The proof is somewhat complicated, but
nets and filters were avoided, as requested.
Please let me know if you have questions or found mistakes.
Let $K$ denote the compact set.
We will proceed in two steps.
Step 1:
Let $y\in f(K)$ be given.
We will show that there exists open sets $U,V$ with
$K\subset V\subset X$, $y\in U\subset Y$
such that
$$
\forall v,w\in V:
v=w \lor f(v)\neq f(w)\lor f(v)\not\in U
$$
holds.
proof:
For each point $x\in K$, we consider open neighboorhoods
$V_x$ of $x$ and $U_x$ of $y$ such that
$f$ is injective on $V_x$ and
$$
f^{-1}(U_{x}) \cap V_{x}=\emptyset
\qquad\text{if}\;f(x)\neq y.
$$
This is possible because we can separate $f(x)$ and $y$ if they are different.

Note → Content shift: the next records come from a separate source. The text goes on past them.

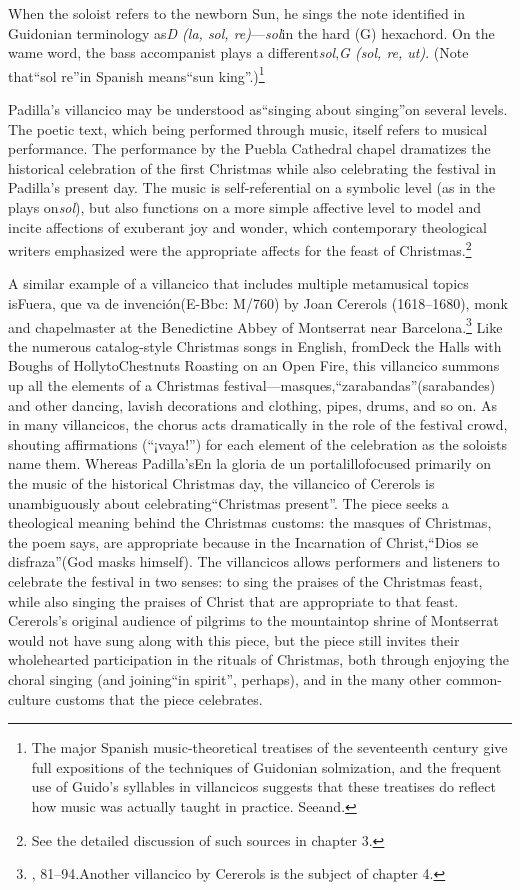 \documentclass{memoir}
\begin{document}
When the soloist refers to the newborn Sun, he sings the note identified in Guidonian terminology as\emph{D (la, sol, re)}—\emph{sol}in the hard (G) hexachord. On the wame word, the bass accompanist plays a different\emph{sol},\emph{G (sol, re, ut)}. (Note that\enquote{sol re}in Spanish means\enquote{sun king}.)\footnote{The major Spanish music-theoretical treatises of the seventeenth century give full expositions of the techniques of Guidonian solmization, and the frequent use of Guido's syllables in villancicos suggests that these treatises do reflect how music was actually taught in practice. Seeand.}


Padilla's villancico may be understood as\enquote{singing about singing}on several levels. The poetic text, which being performed through music, itself refers to musical performance. The performance by the Puebla Cathedral chapel dramatizes the historical celebration of the first Christmas while also celebrating the festival in Padilla’s present day. The music is self-referential on a symbolic level (as in the plays on\emph{sol}), but also functions on a more simple affective level to model and incite affections of exuberant joy and wonder, which contemporary theological writers emphasized were the appropriate affects for the feast of Christmas.\footnote{See the detailed discussion of such sources in chapter 3.}


A similar example of a villancico that includes multiple metamusical topics isFuera, que va de invención(E-Bbc: M/760) by Joan Cererols (1618–1680), monk and chapelmaster at the Benedictine Abbey of Montserrat near Barcelona.\footnote{, 81–94.Another villancico by Cererols is the subject of chapter 4.}
Like the numerous catalog-style Christmas songs in English, fromDeck the Halls with Boughs of HollytoChestnuts Roasting on an Open Fire, this villancico summons up all the elements of a Christmas festival—masques,\enquote{zarabandas}(sarabandes) and other dancing, lavish decorations and clothing, pipes, drums, and so on. As in many villancicos, the chorus acts dramatically in the role of the festival crowd, shouting affirmations (\enquote{¡vaya!}) for each element of the celebration as the soloists name them. Whereas Padilla’sEn la gloria de un portalillofocused primarily on the music of the historical Christmas day, the villancico of Cererols is unambiguously about celebrating\enquote{Christmas present}. The piece seeks a theological meaning behind the Christmas customs: the masques of Christmas, the poem says, are appropriate because in the Incarnation of Christ,\enquote{Dios se disfraza}(God masks himself). The villancicos allows performers and listeners to celebrate the festival in two senses: to sing the praises of the Christmas feast, while also singing the praises of Christ that are appropriate to that feast. Cererols’s original audience of pilgrims to the mountaintop shrine of Montserrat would not have sung along with this piece, but the piece still invites their wholehearted participation in the rituals of Christmas, both through enjoying the choral singing (and joining\enquote{in spirit}, perhaps), and in the many other common-culture customs that the piece celebrates.

\printbibliography
\end{document}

Clearly, the sets $V_{x}$ cover the compact set $K$
and therefore we can extract a finite subcover, i.e.
there exists $n\in\Bbb N$, $x_1,\ldots x_n\in K$ such that
$$
K\subset \bigcup_{i=1}^n V_{x_i}.
$$
Now we define
$$
V:=\bigcup_{i=1}^n V_{x_i},
\qquad
U:=\bigcap_{i=1}^n U_{x_i}.
$$
Let us verify that $V,U$ have the desired properties.
Clearly, $V$ is an open neighboorhood of $K$ and $U$ is an open neighboorhood of $y$.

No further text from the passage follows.